● Task goal
Every line with the word "width" in it should be extracted from the data that follows.

====================

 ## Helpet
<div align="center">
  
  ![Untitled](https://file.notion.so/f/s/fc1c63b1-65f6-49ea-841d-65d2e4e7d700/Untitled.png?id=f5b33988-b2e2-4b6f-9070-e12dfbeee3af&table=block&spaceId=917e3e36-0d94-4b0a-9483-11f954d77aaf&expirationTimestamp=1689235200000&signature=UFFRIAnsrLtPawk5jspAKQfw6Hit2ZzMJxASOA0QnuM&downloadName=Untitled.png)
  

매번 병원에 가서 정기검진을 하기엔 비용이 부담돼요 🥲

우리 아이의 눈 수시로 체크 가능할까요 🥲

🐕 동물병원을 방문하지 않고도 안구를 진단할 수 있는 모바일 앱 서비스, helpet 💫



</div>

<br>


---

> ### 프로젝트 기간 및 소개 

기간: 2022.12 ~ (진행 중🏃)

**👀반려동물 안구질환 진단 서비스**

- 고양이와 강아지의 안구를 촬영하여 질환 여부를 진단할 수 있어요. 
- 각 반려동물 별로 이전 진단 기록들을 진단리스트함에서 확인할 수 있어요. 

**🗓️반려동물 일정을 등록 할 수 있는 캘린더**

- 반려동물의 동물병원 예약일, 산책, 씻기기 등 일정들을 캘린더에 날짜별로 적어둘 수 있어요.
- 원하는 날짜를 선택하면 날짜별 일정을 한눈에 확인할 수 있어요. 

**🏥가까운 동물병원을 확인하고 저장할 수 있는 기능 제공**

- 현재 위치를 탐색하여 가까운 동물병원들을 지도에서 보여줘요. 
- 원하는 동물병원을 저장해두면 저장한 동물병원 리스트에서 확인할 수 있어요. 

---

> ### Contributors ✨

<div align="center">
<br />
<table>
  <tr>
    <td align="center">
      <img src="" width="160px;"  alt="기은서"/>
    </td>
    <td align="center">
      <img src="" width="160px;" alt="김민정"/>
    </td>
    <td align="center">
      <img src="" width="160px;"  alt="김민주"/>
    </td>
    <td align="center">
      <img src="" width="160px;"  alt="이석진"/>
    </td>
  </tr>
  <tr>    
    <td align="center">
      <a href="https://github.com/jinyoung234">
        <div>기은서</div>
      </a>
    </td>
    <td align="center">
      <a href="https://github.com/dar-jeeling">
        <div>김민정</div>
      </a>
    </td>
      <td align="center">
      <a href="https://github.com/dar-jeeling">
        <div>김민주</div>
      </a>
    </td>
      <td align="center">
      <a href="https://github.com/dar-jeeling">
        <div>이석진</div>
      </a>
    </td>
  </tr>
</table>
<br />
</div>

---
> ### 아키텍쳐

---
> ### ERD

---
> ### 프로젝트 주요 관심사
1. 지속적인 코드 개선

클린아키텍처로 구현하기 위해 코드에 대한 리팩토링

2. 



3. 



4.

====================

● The answer
      <img src="" width="160px;"  alt="기은서"/>
      <img src="" width="160px;" alt="김민정"/>
      <img src="" width="160px;"  alt="김민주"/>
      <img src="" width="160px;"  alt="이석진"/>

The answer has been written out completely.